TASK REQUIREMENTS: Please reproduce all entries word for word, leaving every image behind.

(Beginning of PROVIDED RECORDS)

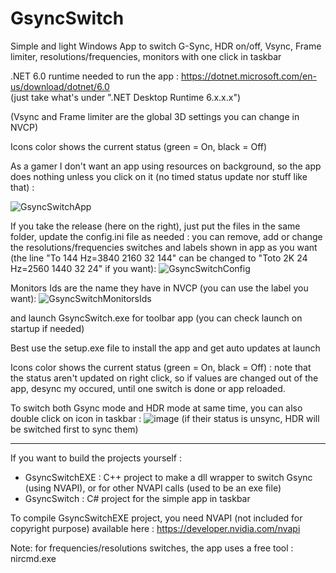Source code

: # GsyncSwitch
Simple and light Windows App to switch G-Sync, HDR on/off, Vsync, Frame limiter, resolutions/frequencies, monitors with one click in taskbar

.NET 6.0 runtime needed to run the app :
https://dotnet.microsoft.com/en-us/download/dotnet/6.0<br/>
(just take what's under ".NET Desktop Runtime 6.x.x.x")

(Vsync and Frame limiter are the global 3D settings you can change in NVCP)

Icons color shows the current status (green = On, black = Off) 

As a gamer I don't want an app using resources on background, so the app does nothing unless you click on it (no timed status update nor stuff like that) :

![GsyncSwitchApp](https://user-images.githubusercontent.com/71530061/234526161-30ff53a2-28a0-4593-b728-964c106f88c4.png)

If you take the release (here on the right), just put the files in the same folder, update the config.ini file as needed : you can remove, add or change the resolutions/frequencies switches and labels shown in app as you want (the line "To 144 Hz=3840 2160 32 144" can be changed to "Toto 2K 24 Hz=2560 1440 32 24" if you want): 
![GsyncSwitchConfig](https://user-images.githubusercontent.com/71530061/234523003-381c3f50-365e-4108-bc86-3bd48ba8651d.png)

Monitors Ids are the name they have in NVCP (you can use the label you want):
![GsyncSwitchMonitorsIds](https://user-images.githubusercontent.com/71530061/234523192-99138158-c3e0-4b37-aca2-724b84d631e9.png)


and launch GsyncSwitch.exe for toolbar app (you can check launch on startup if needed)

Best use the setup.exe file to install the app and get auto updates at launch

Icons color shows the current status (green = On, black = Off) : note that the status aren't updated on right click, so if values are changed out of the app, desync my occured, until one switch is done or app reloaded.

To switch both Gsync mode and HDR mode at same time, you can also double click on icon in taskbar :
![image](https://user-images.githubusercontent.com/71530061/163377488-4f60ebdc-3005-47ec-89d9-f47d475a3db5.png)
(if their status is unsync, HDR will be switched first to sync them)


----------------------------------------------------------------------------------------------------------------------------                                                                                                              
If you want to build the projects yourself :

- GsyncSwitchEXE : C++ project to make a dll wrapper to switch Gsync (using NVAPI), or for other NVAPI calls (used to be an exe file)
- GsyncSwitch : C# project for the simple app in taskbar

To compile GsyncSwitchEXE project, you need NVAPI (not included for copyright purpose) available here :
https://developer.nvidia.com/nvapi

Note: for frequencies/resolutions switches, the app uses a free tool : nircmd.exe
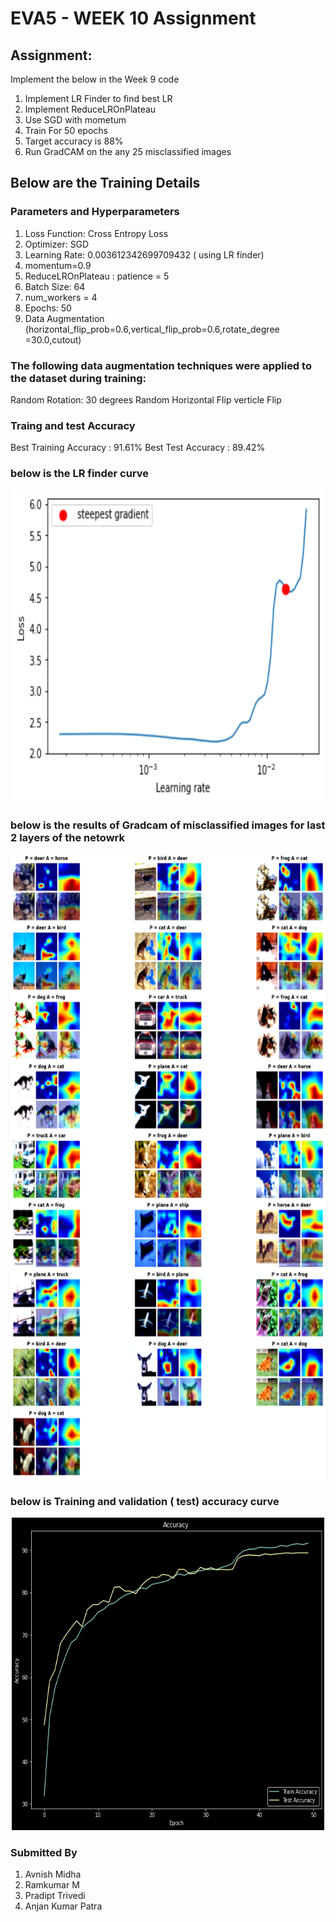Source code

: # EVA5 - WEEK 10 Assignment #

## Assignment: ##
Implement the below in the Week 9 code 
1. Implement LR Finder to find best LR
2. Implement ReduceLROnPlateau
3. Use SGD with mometum
4. Train For 50 epochs
5. Target accuracy is 88%
6. Run GradCAM on the any 25 misclassified images 

## Below are the Training Details  ##
### Parameters and Hyperparameters ###
1. Loss Function: Cross Entropy Loss 
2. Optimizer: SGD
3. Learning Rate: 0.003612342699709432 ( using LR finder)
4. momentum=0.9
5. ReduceLROnPlateau : patience = 5
6. Batch Size: 64
7. num_workers = 4 
8. Epochs: 50
9. Data Augmentation (horizontal_flip_prob=0.6,vertical_flip_prob=0.6,rotate_degree =30.0,cutout)

### The following data augmentation techniques were applied to the dataset during training: ###
Random Rotation: 30 degrees
Random Horizontal Flip
verticle Flip

### Traing and test Accuracy 
Best Training Accuracy : 91.61%
Best Test Accuracy : 89.42%

### below is the LR finder curve
<p align ="center">
  <img width= 500, height = 500 src="Resources/LR_1.png">			  
</p>

### below is the results of Gradcam of misclassified images for last 2 layers of the netowrk 
<p align ="center">
  <img width= 700, height = 1000 src="Resources/gradcam_1.png">			  
</p>


### below is Training and validation ( test)  accuracy curve
<p align ="center">
  <img width= 500, height = 500 src="Resources/accuracy.png">			  
</p>


### Submitted By  ###
1. Avnish Midha 
2. Ramkumar M 
3. Pradipt Trivedi 
4. Anjan Kumar Patra


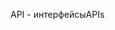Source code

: <span data-ttu-id="4cdce-101">API - интерфейсы</span><span class="sxs-lookup"><span data-stu-id="4cdce-101">APIs</span></span>
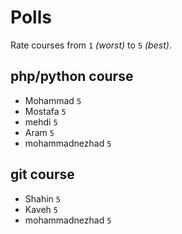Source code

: # Polls

Rate courses from `1` _(worst)_ to `5` _(best)_.

## php/python course

- Mohammad `5`
- Mostafa `5`
- mehdi `5`
- Aram `5`
- mohammadnezhad `5`
## git course

- Shahin `5`
- Kaveh `5`
- mohammadnezhad `5`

(End of PROVIDED RECORDS)

SOLUTION BELOW:
Source code

: # GsyncSwitch
Simple and light Windows App to switch G-Sync, HDR on/off, Vsync, Frame limiter, resolutions/frequencies, monitors with one click in taskbar

.NET 6.0 runtime needed to run the app :
https://dotnet.microsoft.com/en-us/download/dotnet/6.0<br/>
(just take what's under ".NET Desktop Runtime 6.x.x.x")

(Vsync and Frame limiter are the global 3D settings you can change in NVCP)

Icons color shows the current status (green = On, black = Off) 

As a gamer I don't want an app using resources on background, so the app does nothing unless you click on it (no timed status update nor stuff like that) :

![GsyncSwitchApp](https://user-images.githubusercontent.com/71530061/234526161-30ff53a2-28a0-4593-b728-964c106f88c4.png)

If you take the release (here on the right), just put the files in the same folder, update the config.ini file as needed : you can remove, add or change the resolutions/frequencies switches and labels shown in app as you want (the line "To 144 Hz=3840 2160 32 144" can be changed to "Toto 2K 24 Hz=2560 1440 32 24" if you want): 
![GsyncSwitchConfig](https://user-images.githubusercontent.com/71530061/234523003-381c3f50-365e-4108-bc86-3bd48ba8651d.png)

Monitors Ids are the name they have in NVCP (you can use the label you want):
![GsyncSwitchMonitorsIds](https://user-images.githubusercontent.com/71530061/234523192-99138158-c3e0-4b37-aca2-724b84d631e9.png)


and launch GsyncSwitch.exe for toolbar app (you can check launch on startup if needed)

Best use the setup.exe file to install the app and get auto updates at launch

Icons color shows the current status (green = On, black = Off) : note that the status aren't updated on right click, so if values are changed out of the app, desync my occured, until one switch is done or app reloaded.

To switch both Gsync mode and HDR mode at same time, you can also double click on icon in taskbar :
![image](https://user-images.githubusercontent.com/71530061/163377488-4f60ebdc-3005-47ec-89d9-f47d475a3db5.png)
(if their status is unsync, HDR will be switched first to sync them)


----------------------------------------------------------------------------------------------------------------------------                                                                                                              
If you want to build the projects yourself :

- GsyncSwitchEXE : C++ project to make a dll wrapper to switch Gsync (using NVAPI), or for other NVAPI calls (used to be an exe file)
- GsyncSwitch : C# project for the simple app in taskbar

To compile GsyncSwitchEXE project, you need NVAPI (not included for copyright purpose) available here :
https://developer.nvidia.com/nvapi

Note: for frequencies/resolutions switches, the app uses a free tool : nircmd.exe
Source code

: # EVA5 - WEEK 10 Assignment #

## Assignment: ##
Implement the below in the Week 9 code 
1. Implement LR Finder to find best LR
2. Implement ReduceLROnPlateau
3. Use SGD with mometum
4. Train For 50 epochs
5. Target accuracy is 88%
6. Run GradCAM on the any 25 misclassified images 

## Below are the Training Details  ##
### Parameters and Hyperparameters ###
1. Loss Function: Cross Entropy Loss 
2. Optimizer: SGD
3. Learning Rate: 0.003612342699709432 ( using LR finder)
4. momentum=0.9
5. ReduceLROnPlateau : patience = 5
6. Batch Size: 64
7. num_workers = 4 
8. Epochs: 50
9. Data Augmentation (horizontal_flip_prob=0.6,vertical_flip_prob=0.6,rotate_degree =30.0,cutout)

### The following data augmentation techniques were applied to the dataset during training: ###
Random Rotation: 30 degrees
Random Horizontal Flip
verticle Flip

### Traing and test Accuracy 
Best Training Accuracy : 91.61%
Best Test Accuracy : 89.42%

### below is the LR finder curve
<p align ="center">
  <img width= 500, height = 500 src="Resources/LR_1.png">			  
</p>

### below is the results of Gradcam of misclassified images for last 2 layers of the netowrk 
<p align ="center">
  <img width= 700, height = 1000 src="Resources/gradcam_1.png">			  
</p>


### below is Training and validation ( test)  accuracy curve
<p align ="center">
  <img width= 500, height = 500 src="Resources/accuracy.png">			  
</p>


### Submitted By  ###
1. Avnish Midha 
2. Ramkumar M 
3. Pradipt Trivedi 
4. Anjan Kumar Patra


Source code

: <span data-ttu-id="4cdce-101">API - интерфейсы</span><span class="sxs-lookup"><span data-stu-id="4cdce-101">APIs</span></span>
Source code

: # Polls

Rate courses from `1` _(worst)_ to `5` _(best)_.

## php/python course

- Mohammad `5`
- Mostafa `5`
- mehdi `5`
- Aram `5`
- mohammadnezhad `5`
## git course

- Shahin `5`
- Kaveh `5`
- mohammadnezhad `5`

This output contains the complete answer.